§ **What is being asked**
Verbatim transcription with images omitted: return the entries below in full.

BEGIN Dataset excerpts

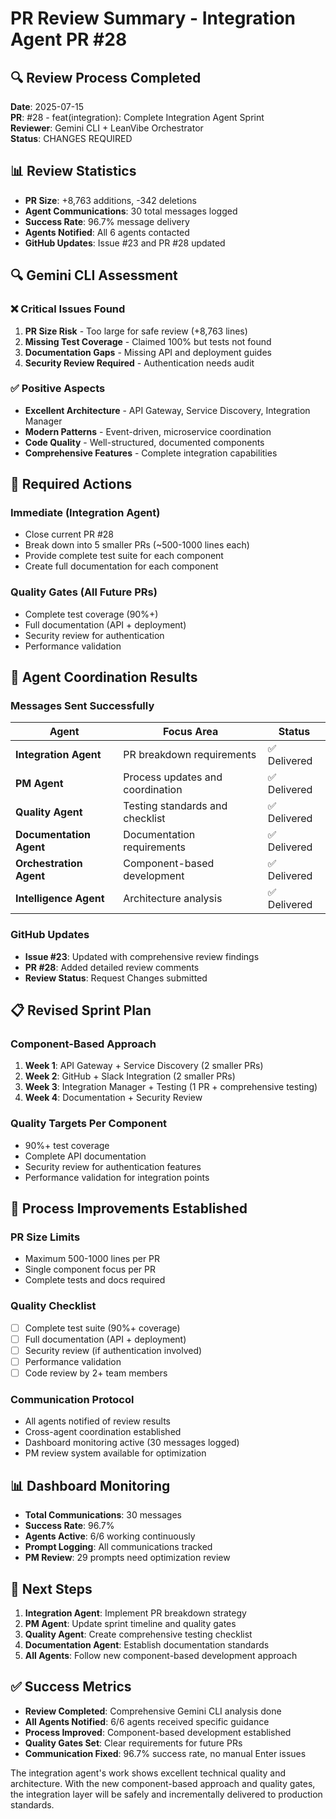 # PR Review Summary - Integration Agent PR #28

## 🔍 **Review Process Completed**

**Date**: 2025-07-15  
**PR**: #28 - feat(integration): Complete Integration Agent Sprint  
**Reviewer**: Gemini CLI + LeanVibe Orchestrator  
**Status**: CHANGES REQUIRED

## 📊 **Review Statistics**

- **PR Size**: +8,763 additions, -342 deletions
- **Agent Communications**: 30 total messages logged
- **Success Rate**: 96.7% message delivery
- **Agents Notified**: All 6 agents contacted
- **GitHub Updates**: Issue #23 and PR #28 updated

## 🔍 **Gemini CLI Assessment**

### ❌ **Critical Issues Found**

1. **PR Size Risk** - Too large for safe review (+8,763 lines)
2. **Missing Test Coverage** - Claimed 100% but tests not found
3. **Documentation Gaps** - Missing API and deployment guides
4. **Security Review Required** - Authentication needs audit

### ✅ **Positive Aspects**

- **Excellent Architecture** - API Gateway, Service Discovery, Integration Manager
- **Modern Patterns** - Event-driven, microservice coordination
- **Code Quality** - Well-structured, documented components
- **Comprehensive Features** - Complete integration capabilities

## 🎯 **Required Actions**

### **Immediate (Integration Agent)**
- Close current PR #28
- Break down into 5 smaller PRs (~500-1000 lines each)
- Provide complete test suite for each component
- Create full documentation for each component

### **Quality Gates (All Future PRs)**
- Complete test coverage (90%+)
- Full documentation (API + deployment)
- Security review for authentication
- Performance validation

## 🤖 **Agent Coordination Results**

### **Messages Sent Successfully**

| Agent | Focus Area | Status |
|-------|------------|--------|
| **Integration Agent** | PR breakdown requirements | ✅ Delivered |
| **PM Agent** | Process updates and coordination | ✅ Delivered |
| **Quality Agent** | Testing standards and checklist | ✅ Delivered |
| **Documentation Agent** | Documentation requirements | ✅ Delivered |
| **Orchestration Agent** | Component-based development | ✅ Delivered |
| **Intelligence Agent** | Architecture analysis | ✅ Delivered |

### **GitHub Updates**

- **Issue #23**: Updated with comprehensive review findings
- **PR #28**: Added detailed review comments
- **Review Status**: Request Changes submitted

## 📋 **Revised Sprint Plan**

### **Component-Based Approach**
1. **Week 1**: API Gateway + Service Discovery (2 smaller PRs)
2. **Week 2**: GitHub + Slack Integration (2 smaller PRs)
3. **Week 3**: Integration Manager + Testing (1 PR + comprehensive testing)
4. **Week 4**: Documentation + Security Review

### **Quality Targets Per Component**
- 90%+ test coverage
- Complete API documentation
- Security review for authentication features
- Performance validation for integration points

## 🎉 **Process Improvements Established**

### **PR Size Limits**
- Maximum 500-1000 lines per PR
- Single component focus per PR
- Complete tests and docs required

### **Quality Checklist**
- [ ] Complete test suite (90%+ coverage)
- [ ] Full documentation (API + deployment)
- [ ] Security review (if authentication involved)
- [ ] Performance validation
- [ ] Code review by 2+ team members

### **Communication Protocol**
- All agents notified of review results
- Cross-agent coordination established
- Dashboard monitoring active (30 messages logged)
- PM review system available for optimization

## 📊 **Dashboard Monitoring**

- **Total Communications**: 30 messages
- **Success Rate**: 96.7%
- **Agents Active**: 6/6 working continuously
- **Prompt Logging**: All communications tracked
- **PM Review**: 29 prompts need optimization review

## 🎯 **Next Steps**

1. **Integration Agent**: Implement PR breakdown strategy
2. **PM Agent**: Update sprint timeline and quality gates
3. **Quality Agent**: Create comprehensive testing checklist
4. **Documentation Agent**: Establish documentation standards
5. **All Agents**: Follow new component-based development approach

## ✅ **Success Metrics**

- **Review Completed**: Comprehensive Gemini CLI analysis done
- **All Agents Notified**: 6/6 agents received specific guidance
- **Process Improved**: Component-based development established
- **Quality Gates Set**: Clear requirements for future PRs
- **Communication Fixed**: 96.7% success rate, no manual Enter issues

The integration agent's work shows excellent technical quality and architecture. With the new component-based approach and quality gates, the integration layer will be safely and incrementally delivered to production standards.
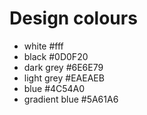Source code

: # Design colours

- white #fff
- black #0D0F20
- dark grey #6E6E79
- light grey #EAEAEB
- blue #4C54A0
- gradient blue #5A61A6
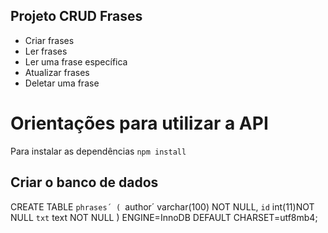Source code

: ## Projeto CRUD Frases

* Criar frases
* Ler frases
* Ler uma frase específica
* Atualizar frases
* Deletar uma frase

# Orientações para utilizar a API
Para instalar as dependências
`npm install`

## Criar o banco de dados

CREATE TABLE `phrases´ (
    `author´ varchar(100) NOT NULL,
    `id` int(11)NOT NULL
    `txt` text NOT NULL
    ) ENGINE=InnoDB DEFAULT CHARSET=utf8mb4;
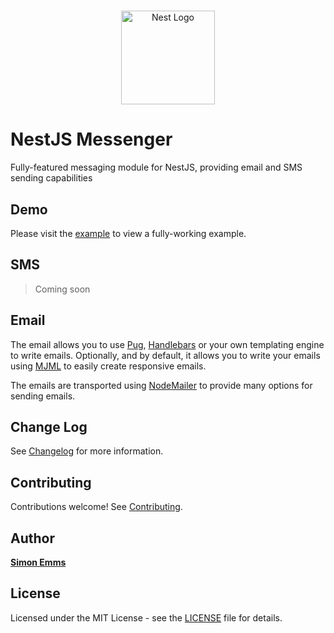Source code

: <h1 align="center"></h1>

<div align="center">
  <a href="http://nestjs.com/" target="_blank">
    <img src="https://nestjs.com/img/logo_text.svg" width="150" alt="Nest Logo" />
  </a>
</div>

# NestJS Messenger

Fully-featured messaging module for NestJS, providing email and SMS sending capabilities

## Demo

Please visit the [example](/example) to view a fully-working example. 

## SMS

> Coming soon

## Email

The email allows you to use [Pug](https://pugjs.org), [Handlebars](https://handlebarsjs.com) or your own templating
engine to write emails. Optionally, and by default, it allows you to write your emails using [MJML](https://mjml.io)
to easily create responsive emails.

The emails are transported using [NodeMailer](https://nodemailer.com) to provide many options for sending emails. 

## Change Log

See [Changelog](CHANGELOG.md) for more information.

## Contributing

Contributions welcome! See [Contributing](CONTRIBUTING.md).

## Author

**[Simon Emms](https://simonemms.com)**

## License

Licensed under the MIT License - see the [LICENSE](LICENSE) file for details.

END Dataset excerpts

§ **Answer area**
 # PR Review Summary - Integration Agent PR #28

## 🔍 **Review Process Completed**

**Date**: 2025-07-15  
**PR**: #28 - feat(integration): Complete Integration Agent Sprint  
**Reviewer**: Gemini CLI + LeanVibe Orchestrator  
**Status**: CHANGES REQUIRED

## 📊 **Review Statistics**

- **PR Size**: +8,763 additions, -342 deletions
- **Agent Communications**: 30 total messages logged
- **Success Rate**: 96.7% message delivery
- **Agents Notified**: All 6 agents contacted
- **GitHub Updates**: Issue #23 and PR #28 updated

## 🔍 **Gemini CLI Assessment**

### ❌ **Critical Issues Found**

1. **PR Size Risk** - Too large for safe review (+8,763 lines)
2. **Missing Test Coverage** - Claimed 100% but tests not found
3. **Documentation Gaps** - Missing API and deployment guides
4. **Security Review Required** - Authentication needs audit

### ✅ **Positive Aspects**

- **Excellent Architecture** - API Gateway, Service Discovery, Integration Manager
- **Modern Patterns** - Event-driven, microservice coordination
- **Code Quality** - Well-structured, documented components
- **Comprehensive Features** - Complete integration capabilities

## 🎯 **Required Actions**

### **Immediate (Integration Agent)**
- Close current PR #28
- Break down into 5 smaller PRs (~500-1000 lines each)
- Provide complete test suite for each component
- Create full documentation for each component

### **Quality Gates (All Future PRs)**
- Complete test coverage (90%+)
- Full documentation (API + deployment)
- Security review for authentication
- Performance validation

## 🤖 **Agent Coordination Results**

### **Messages Sent Successfully**

| Agent | Focus Area | Status |
|-------|------------|--------|
| **Integration Agent** | PR breakdown requirements | ✅ Delivered |
| **PM Agent** | Process updates and coordination | ✅ Delivered |
| **Quality Agent** | Testing standards and checklist | ✅ Delivered |
| **Documentation Agent** | Documentation requirements | ✅ Delivered |
| **Orchestration Agent** | Component-based development | ✅ Delivered |
| **Intelligence Agent** | Architecture analysis | ✅ Delivered |

### **GitHub Updates**

- **Issue #23**: Updated with comprehensive review findings
- **PR #28**: Added detailed review comments
- **Review Status**: Request Changes submitted

## 📋 **Revised Sprint Plan**

### **Component-Based Approach**
1. **Week 1**: API Gateway + Service Discovery (2 smaller PRs)
2. **Week 2**: GitHub + Slack Integration (2 smaller PRs)
3. **Week 3**: Integration Manager + Testing (1 PR + comprehensive testing)
4. **Week 4**: Documentation + Security Review

### **Quality Targets Per Component**
- 90%+ test coverage
- Complete API documentation
- Security review for authentication features
- Performance validation for integration points

## 🎉 **Process Improvements Established**

### **PR Size Limits**
- Maximum 500-1000 lines per PR
- Single component focus per PR
- Complete tests and docs required

### **Quality Checklist**
- [ ] Complete test suite (90%+ coverage)
- [ ] Full documentation (API + deployment)
- [ ] Security review (if authentication involved)
- [ ] Performance validation
- [ ] Code review by 2+ team members

### **Communication Protocol**
- All agents notified of review results
- Cross-agent coordination established
- Dashboard monitoring active (30 messages logged)
- PM review system available for optimization

## 📊 **Dashboard Monitoring**

- **Total Communications**: 30 messages
- **Success Rate**: 96.7%
- **Agents Active**: 6/6 working continuously
- **Prompt Logging**: All communications tracked
- **PM Review**: 29 prompts need optimization review

## 🎯 **Next Steps**

1. **Integration Agent**: Implement PR breakdown strategy
2. **PM Agent**: Update sprint timeline and quality gates
3. **Quality Agent**: Create comprehensive testing checklist
4. **Documentation Agent**: Establish documentation standards
5. **All Agents**: Follow new component-based development approach

## ✅ **Success Metrics**

- **Review Completed**: Comprehensive Gemini CLI analysis done
- **All Agents Notified**: 6/6 agents received specific guidance
- **Process Improved**: Component-based development established
- **Quality Gates Set**: Clear requirements for future PRs
- **Communication Fixed**: 96.7% success rate, no manual Enter issues

The integration agent's work shows excellent technical quality and architecture. With the new component-based approach and quality gates, the integration layer will be safely and incrementally delivered to production standards.
Source code

: # Design colours

- white #fff
- black #0D0F20
- dark grey #6E6E79
- light grey #EAEAEB
- blue #4C54A0
- gradient blue #5A61A6
Source code

: ## Projeto CRUD Frases

* Criar frases
* Ler frases
* Ler uma frase específica
* Atualizar frases
* Deletar uma frase

# Orientações para utilizar a API
Para instalar as dependências
`npm install`

## Criar o banco de dados

CREATE TABLE `phrases´ (
    `author´ varchar(100) NOT NULL,
    `id` int(11)NOT NULL
    `txt` text NOT NULL
    ) ENGINE=InnoDB DEFAULT CHARSET=utf8mb4;
Source code

: <h1 align="center"></h1>

<div align="center">
  <a href="http://nestjs.com/" target="_blank">
    <img src="https://nestjs.com/img/logo_text.svg" width="150" alt="Nest Logo" />
  </a>
</div>

# NestJS Messenger

Fully-featured messaging module for NestJS, providing email and SMS sending capabilities

## Demo

Please visit the [example](/example) to view a fully-working example. 

## SMS

> Coming soon

## Email

The email allows you to use [Pug](https://pugjs.org), [Handlebars](https://handlebarsjs.com) or your own templating
engine to write emails. Optionally, and by default, it allows you to write your emails using [MJML](https://mjml.io)
to easily create responsive emails.

The emails are transported using [NodeMailer](https://nodemailer.com) to provide many options for sending emails. 

## Change Log

See [Changelog](CHANGELOG.md) for more information.

## Contributing

Contributions welcome! See [Contributing](CONTRIBUTING.md).

## Author

**[Simon Emms](https://simonemms.com)**

## License

Licensed under the MIT License - see the [LICENSE](LICENSE) file for details.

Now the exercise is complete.